By Bruce J. Dickson
The Washington Quarterly
China watchers are often obsessed with the prospects for regime change in that country. During the post-Mao period in China, the ruling Chinese Communist Party (CCP, or simply the Party) has liberalized its control over the economy while protecting its monopoly on political power. Although an increasingly market economy may seem incompatible with a Leninist political system, this is the combination China’s leaders have pursued for almost four decades.
This has led to a vigorous debate among specialists on Chinese politics regarding the fate of the Party and the regime it governs. Some argue that it is fragile, incapable of change, and in danger of collapse.1 According to this view, the Party has not been willing or able to accommodate the social and political changes its economic reforms have brought about. As a result, it has become stagnant and increasingly out of touch with a modernizing China. Others see it as adaptable, even resilient, and note that it faces no imminent threats from an organized opposition.2 In response to societal changes, it has updated its policy agenda and devised new channels for interactions between state and society. While the Party may be slow to identify crisis situations and clumsy in its response to them, it has been flexible enough to remain in power.
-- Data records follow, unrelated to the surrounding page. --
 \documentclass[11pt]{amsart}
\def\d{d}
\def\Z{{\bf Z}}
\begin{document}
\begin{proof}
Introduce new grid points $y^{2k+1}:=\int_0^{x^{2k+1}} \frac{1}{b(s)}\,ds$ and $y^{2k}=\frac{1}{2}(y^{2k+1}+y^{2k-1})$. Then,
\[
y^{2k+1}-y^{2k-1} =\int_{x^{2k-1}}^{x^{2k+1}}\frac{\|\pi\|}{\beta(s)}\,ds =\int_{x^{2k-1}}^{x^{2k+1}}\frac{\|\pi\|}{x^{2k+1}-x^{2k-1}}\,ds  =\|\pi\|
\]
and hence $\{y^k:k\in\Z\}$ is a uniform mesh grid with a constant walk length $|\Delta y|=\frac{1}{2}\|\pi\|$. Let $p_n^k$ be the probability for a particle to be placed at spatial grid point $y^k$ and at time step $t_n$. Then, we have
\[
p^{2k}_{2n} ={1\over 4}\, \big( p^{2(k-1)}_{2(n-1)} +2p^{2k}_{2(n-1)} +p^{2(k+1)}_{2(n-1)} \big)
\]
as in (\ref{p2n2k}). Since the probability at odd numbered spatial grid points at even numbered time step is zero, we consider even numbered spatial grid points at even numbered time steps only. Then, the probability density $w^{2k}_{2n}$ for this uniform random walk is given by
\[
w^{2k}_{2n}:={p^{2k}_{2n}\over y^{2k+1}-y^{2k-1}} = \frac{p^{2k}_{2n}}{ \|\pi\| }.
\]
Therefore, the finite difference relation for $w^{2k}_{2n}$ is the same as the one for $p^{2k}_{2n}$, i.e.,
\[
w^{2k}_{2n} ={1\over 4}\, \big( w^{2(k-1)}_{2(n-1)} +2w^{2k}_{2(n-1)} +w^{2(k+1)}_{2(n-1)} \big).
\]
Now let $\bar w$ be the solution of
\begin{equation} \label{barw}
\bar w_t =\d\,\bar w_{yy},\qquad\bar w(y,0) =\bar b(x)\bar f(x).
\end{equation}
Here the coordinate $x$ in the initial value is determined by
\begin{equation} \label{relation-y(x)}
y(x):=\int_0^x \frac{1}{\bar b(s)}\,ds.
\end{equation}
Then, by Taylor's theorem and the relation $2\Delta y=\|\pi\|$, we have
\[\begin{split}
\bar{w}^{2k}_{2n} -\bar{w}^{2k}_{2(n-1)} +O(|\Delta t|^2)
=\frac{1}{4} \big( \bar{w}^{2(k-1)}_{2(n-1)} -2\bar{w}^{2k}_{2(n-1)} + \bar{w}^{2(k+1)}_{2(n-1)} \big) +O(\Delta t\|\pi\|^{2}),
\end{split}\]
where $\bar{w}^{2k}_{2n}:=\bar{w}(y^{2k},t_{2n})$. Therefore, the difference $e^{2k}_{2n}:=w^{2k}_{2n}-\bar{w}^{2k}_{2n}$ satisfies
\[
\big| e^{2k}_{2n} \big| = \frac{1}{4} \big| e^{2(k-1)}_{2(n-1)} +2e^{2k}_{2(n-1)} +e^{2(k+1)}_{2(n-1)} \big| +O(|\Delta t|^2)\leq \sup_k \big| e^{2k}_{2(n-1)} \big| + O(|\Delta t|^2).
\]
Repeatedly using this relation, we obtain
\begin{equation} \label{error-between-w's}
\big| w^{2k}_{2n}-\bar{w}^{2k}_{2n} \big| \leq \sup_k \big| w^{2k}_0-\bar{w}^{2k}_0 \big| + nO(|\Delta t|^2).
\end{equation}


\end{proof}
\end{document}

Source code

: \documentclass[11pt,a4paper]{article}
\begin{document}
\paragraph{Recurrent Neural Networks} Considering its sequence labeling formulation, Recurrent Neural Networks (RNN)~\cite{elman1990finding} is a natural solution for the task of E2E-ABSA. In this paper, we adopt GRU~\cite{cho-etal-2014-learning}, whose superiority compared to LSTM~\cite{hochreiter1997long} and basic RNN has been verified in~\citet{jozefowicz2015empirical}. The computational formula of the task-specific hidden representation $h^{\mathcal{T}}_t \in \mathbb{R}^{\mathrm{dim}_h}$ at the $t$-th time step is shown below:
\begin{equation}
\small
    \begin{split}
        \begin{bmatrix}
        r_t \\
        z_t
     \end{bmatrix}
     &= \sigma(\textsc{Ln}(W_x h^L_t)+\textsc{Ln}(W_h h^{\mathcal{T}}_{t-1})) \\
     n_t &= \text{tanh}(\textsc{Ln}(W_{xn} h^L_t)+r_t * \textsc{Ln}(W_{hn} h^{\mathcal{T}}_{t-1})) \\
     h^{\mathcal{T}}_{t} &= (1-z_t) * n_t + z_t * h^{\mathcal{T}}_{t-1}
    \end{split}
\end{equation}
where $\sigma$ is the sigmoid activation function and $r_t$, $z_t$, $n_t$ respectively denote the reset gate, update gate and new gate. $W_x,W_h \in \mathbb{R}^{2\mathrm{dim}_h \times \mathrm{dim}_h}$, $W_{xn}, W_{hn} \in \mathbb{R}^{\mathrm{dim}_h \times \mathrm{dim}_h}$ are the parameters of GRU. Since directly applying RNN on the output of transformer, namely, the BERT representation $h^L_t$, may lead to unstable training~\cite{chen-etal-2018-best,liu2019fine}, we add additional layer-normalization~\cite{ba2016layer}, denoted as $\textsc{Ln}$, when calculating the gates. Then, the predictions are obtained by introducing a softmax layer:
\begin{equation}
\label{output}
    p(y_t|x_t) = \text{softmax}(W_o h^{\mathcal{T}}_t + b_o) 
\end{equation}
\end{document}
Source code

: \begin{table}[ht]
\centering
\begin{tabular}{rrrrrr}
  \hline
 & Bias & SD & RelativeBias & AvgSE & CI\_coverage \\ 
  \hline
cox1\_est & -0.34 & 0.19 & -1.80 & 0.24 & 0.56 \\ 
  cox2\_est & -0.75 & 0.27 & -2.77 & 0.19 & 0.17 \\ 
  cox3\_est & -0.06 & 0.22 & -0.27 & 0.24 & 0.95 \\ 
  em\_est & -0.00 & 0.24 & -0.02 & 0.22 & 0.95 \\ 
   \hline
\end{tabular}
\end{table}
Much of this debate centers on elite politics, policymaking, and other institutional features of China’s party-state. In the previous issue of this journal, David Shambaugh and Minxin Pei offered new contributions to this debate.3 They identified a variety of challenges facing the Party such as elite debates on economic policy, leadership succession, and its relationship with an increasingly diversified society. Indeed, similar trends have been identified in the past without the dire consequences that previous authors predicted. Shambaugh and Pei are more circumspect: they believe the full effects of the trends they highlight may not be known for decades to come. Such a long-term perspective, however, does not provide much of a guide as to what may happen in the immediate future. While we should watch for signs of regime decay, we should also take note of what has allowed the regime to survive as long as it has.
What is often overlooked in the debate over regime change in China is the nature of public opinion in China. Various studies have shown high levels of popular support, higher and steadier than most outside observers recognize. These studies also reveal that the Chinese public is dissatisfied with specific policy issues such as the environment, food safety, and the cost and quality of health care and education—similar to the concerns of many American citizens. But popular dissatisfaction with these policy issues is counter-balanced with other sources of regime support such as rising standards of living and nationalist sentiments. As a result, most Chinese do not seek regime change; instead, they prefer that the current regime do a better job dealing with these problems. The growing numbers of protests in China are typically about the quality of governance and working conditions, not about broader issues favoring political reform or democratization. For the foreseeable future, the Party faces no organized opposition and no imminent threats to its hold on power coming from society. Some in China certainly prefer democratization, but they face repression from the state and enjoy little popular support. While we need to be attentive to the possibility that public opinion will turn against the regime or that the growing middle class will seek democratizing reforms, we must also acknowledge that these shifts have not yet occurred.